Recombinant Human Basic Fibroblast Growth Factor Accelerates Fracture Healing by Enhancing Callus Remodeling in Experimental Dog Tibial Fracture

• Published in: Journal of bone and mineral research Vol. 13; no. 6; pp. 942 - 949
• Main Authors: Nakamura, Toshiyuki, Hara, Yasushi, Tagawa, Masahiro, Tamura, Makoto, Yuge, Takuro, Fukuda, Hiroshi, Nigi, Hideo
• Format: Journal Article
• Language: English
• Published: Washington, DC John Wiley and Sons and The American Society for Bone and Mineral Research (ASBMR) 01.06.1998; American Society for Bone and Mineral Research
• Subjects: Absorptiometry, Photon; Animals; Biological and medical sciences; Bone Density; Bone Remodeling - drug effects; Bony Callus - diagnostic imaging; Bony Callus - drug effects; Cell Count - drug effects; Cell physiology; Dogs; Dose-Response Relationship, Drug; Female; Fibroblast Growth Factor 2 - administration & dosage; Fibroblast Growth Factor 2 - pharmacology; Fracture Healing - drug effects; Fundamental and applied biological sciences.
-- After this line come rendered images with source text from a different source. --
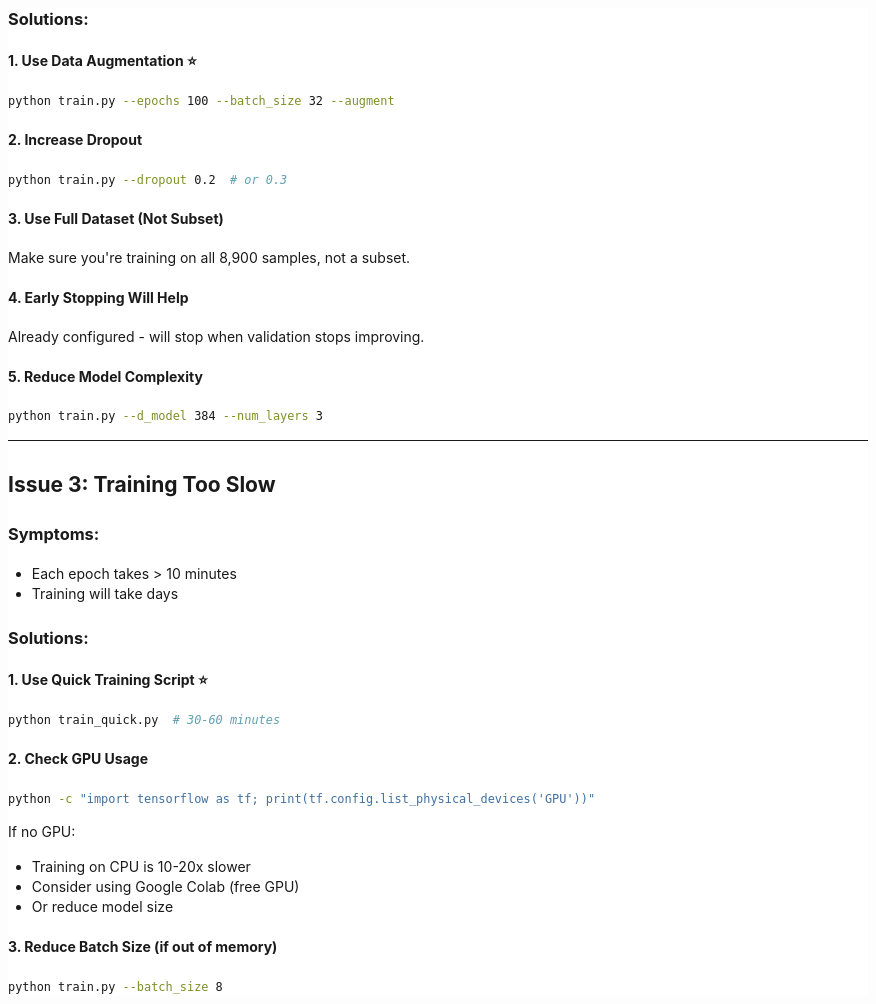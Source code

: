 ### **Solutions:**

#### **1. Use Data Augmentation** ⭐
```bash
python train.py --epochs 100 --batch_size 32 --augment
```

#### **2. Increase Dropout**
```bash
python train.py --dropout 0.2  # or 0.3
```

#### **3. Use Full Dataset (Not Subset)**
Make sure you're training on all 8,900 samples, not a subset.

#### **4. Early Stopping Will Help**
Already configured - will stop when validation stops improving.

#### **5. Reduce Model Complexity**
```bash
python train.py --d_model 384 --num_layers 3
```

---

## Issue 3: Training Too Slow

### **Symptoms:**
- Each epoch takes > 10 minutes
- Training will take days

### **Solutions:**

#### **1. Use Quick Training Script** ⭐
```bash
python train_quick.py  # 30-60 minutes
```

#### **2. Check GPU Usage**
```bash
python -c "import tensorflow as tf; print(tf.config.list_physical_devices('GPU'))"
```

If no GPU:
- Training on CPU is 10-20x slower
- Consider using Google Colab (free GPU)
- Or reduce model size

#### **3. Reduce Batch Size** (if out of memory)
```bash
python train.py --batch_size 8
```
Psychology; Humans; Male; Molecular and cellular biology; Osteoclasts - drug effects; Recombinant Proteins - administration & dosage; Recombinant Proteins - pharmacology; Responses to growth factors, tumor promotors, other factors; Space life sciences; Tibia - diagnostic imaging; Tibia - drug effects; Tibial Fractures - diagnostic imaging; Tibial Fractures - drug therapy; Tibial Fractures - pathology; Fissipedia; Carnivora; Callus; Diseases of the osteoarticular system; Basic fibroblast growth factor; Fracture; Osteoclast; Bone remodeling; Cell differentiation; Trauma; Inorganic element; Osteoarticular system; Vertebrata; Mammalia; Tibia; Bone; Recombinant protein; Dog
• ISSN: 0884-0431; 1523-4681
• DOI: 10.1359/jbmr.1998.13.6.942

Effect of recombinant human basic fibroblast growth factor (bFGF) on fracture healing was investigated using a tibial fracture in beagle dogs. Transverse fractures in the middle of the diaphyses were created in the right tibiae and bFGF was injected into the fracture sites at a single dose of 200 μg. The time course of changes in callus volume and morphology of the fracture sites were evaluated at weeks 2, 4, 8, 16, and 32 after treatment, and the fracture strength was analyzed at weeks 16 and 32. At week 2, a radiogram of the fracture site showed obvious membranous ossification in the group injected with bFGF. Basic FGF extended the callus area at week 4 and increased the bone mineral content (BMC) in the callus at week 8. bFGF also increased the osteoclast number in the periosteal callus at weeks 2 and 4. In the bFGF group, a maximal increase in the osteoclast index was found at week 4, and an identical increase was recognized in the control group at weeks 8 and 16. These findings strongly suggested that bFGF stimulated not only callus formation but osteoclastic callus resorption. BMC in the bFGF group was followed by a rapid decrease from week 8, while that in the control group was identical from week 4. Fracture strength of the bFGF group showed significant recovery by week 16, and recovery was still evident by week 32. We conclude that bFGF promotes the fracture healing in dogs by the stimulation of bone remodeling.